Asking and Effective Rent (ADR and RevPAR)
ADR for all tiers is projected to grow steadily over the next few years:
- 2024: $193
- 2025: $197
- 2026: $200
- 2027: $204
- 2028: $209
RevPAR is also expected to show consistent growth:
- 2024: $155
- 2025: $160
- 2026: $163
- 2027: $166
- 2028: $169
Upper-tier properties command a significant premium, with ADR forecast to be $233 in 2024, compared to $122 for lower-tier properties. This gap is expected to widen over time, reaching $251 vs. $133 by 2028.
Competitive Inventory, Employment, Absorption
The Los Angeles hotel market comprises a diverse mix of brands, with Marriott (44.5%) and Hilton (28.2%) dominating market share. Other significant players include IHG (10.5%), G6 (4.9%), and Choice (4.8%).
Total room inventory has been relatively stable, with slight fluctuations:
- January 2024: 103,379 rooms
- February 2024: 107,068 rooms
- March 2024: 103,353 rooms
Employment trends show gradual improvement:
- 2024 projected employment growth: 0.9%
- 2025 projected employment growth: 0.5%
While population growth is expected to remain flat, household income is forecast to grow by 4.4% in 2024 and 3.5% in 2025, potentially supporting increased travel and hotel demand.
Market Outlook
The Los Angeles hospitality market is poised for continued growth and stability:
1. Occupancy rates are projected to remain strong, stabilizing around 81% for all tiers by 2025-2028.

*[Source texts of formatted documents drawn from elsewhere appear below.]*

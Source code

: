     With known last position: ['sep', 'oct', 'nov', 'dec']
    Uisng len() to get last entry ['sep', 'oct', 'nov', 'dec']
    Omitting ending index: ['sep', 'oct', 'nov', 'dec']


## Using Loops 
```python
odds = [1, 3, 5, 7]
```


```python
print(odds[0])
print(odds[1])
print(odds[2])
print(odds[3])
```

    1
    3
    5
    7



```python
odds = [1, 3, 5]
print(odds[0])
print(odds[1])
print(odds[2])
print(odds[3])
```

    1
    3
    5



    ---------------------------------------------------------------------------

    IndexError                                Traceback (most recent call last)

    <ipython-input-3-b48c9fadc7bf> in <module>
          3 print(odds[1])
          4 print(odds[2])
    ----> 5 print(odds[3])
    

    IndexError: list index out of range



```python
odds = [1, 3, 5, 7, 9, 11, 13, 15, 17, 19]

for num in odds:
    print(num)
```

2. ADR and RevPAR are expected to grow steadily, with upper-tier properties seeing slightly higher growth rates.
3. The market is likely to benefit from improving economic conditions, including rising household incomes and stable employment growth.

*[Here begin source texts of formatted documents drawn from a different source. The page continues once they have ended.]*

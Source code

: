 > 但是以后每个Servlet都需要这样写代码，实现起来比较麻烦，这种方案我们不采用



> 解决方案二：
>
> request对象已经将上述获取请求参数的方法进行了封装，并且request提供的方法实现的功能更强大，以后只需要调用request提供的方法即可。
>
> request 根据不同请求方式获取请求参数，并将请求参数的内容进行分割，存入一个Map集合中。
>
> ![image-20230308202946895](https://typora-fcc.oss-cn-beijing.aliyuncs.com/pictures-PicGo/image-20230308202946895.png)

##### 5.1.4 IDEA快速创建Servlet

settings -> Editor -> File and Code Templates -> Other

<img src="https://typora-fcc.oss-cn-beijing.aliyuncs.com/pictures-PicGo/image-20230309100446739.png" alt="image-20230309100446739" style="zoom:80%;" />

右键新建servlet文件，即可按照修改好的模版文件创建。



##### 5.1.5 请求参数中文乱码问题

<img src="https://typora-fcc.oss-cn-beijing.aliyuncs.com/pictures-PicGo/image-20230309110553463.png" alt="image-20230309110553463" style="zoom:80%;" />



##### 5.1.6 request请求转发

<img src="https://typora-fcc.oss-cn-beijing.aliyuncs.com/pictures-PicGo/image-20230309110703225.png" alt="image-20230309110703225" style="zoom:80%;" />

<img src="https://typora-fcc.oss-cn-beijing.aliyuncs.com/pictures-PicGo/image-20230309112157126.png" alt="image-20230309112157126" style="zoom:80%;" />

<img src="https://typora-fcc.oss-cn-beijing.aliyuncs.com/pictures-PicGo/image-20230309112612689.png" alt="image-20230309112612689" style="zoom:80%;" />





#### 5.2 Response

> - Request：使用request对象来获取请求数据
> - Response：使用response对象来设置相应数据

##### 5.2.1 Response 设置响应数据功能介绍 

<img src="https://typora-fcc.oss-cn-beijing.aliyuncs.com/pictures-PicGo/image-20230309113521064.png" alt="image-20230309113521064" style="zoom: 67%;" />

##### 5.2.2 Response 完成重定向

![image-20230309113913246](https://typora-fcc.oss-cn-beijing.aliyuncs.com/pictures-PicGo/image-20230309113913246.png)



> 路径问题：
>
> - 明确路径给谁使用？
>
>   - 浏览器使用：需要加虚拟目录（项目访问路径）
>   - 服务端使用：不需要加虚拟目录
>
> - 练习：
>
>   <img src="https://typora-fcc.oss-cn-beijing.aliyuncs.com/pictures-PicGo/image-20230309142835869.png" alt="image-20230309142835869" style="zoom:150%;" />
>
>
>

4. Limited new supply additions suggest that existing properties may continue to enjoy favorable market conditions.
5. The gradual recovery of international travel and tourism could provide additional upside for the market, particularly for upper-tier properties.
However, potential headwinds include:"
- Flat population growth, which may limit organic demand increases
- Economic uncertainties that could impact both business and leisure travel
Overall, the Los Angeles hospitality market appears well-positioned for sustained performance improvement over the next several years, with upper-tier properties likely to see the strongest gains in ADR and RevPAR.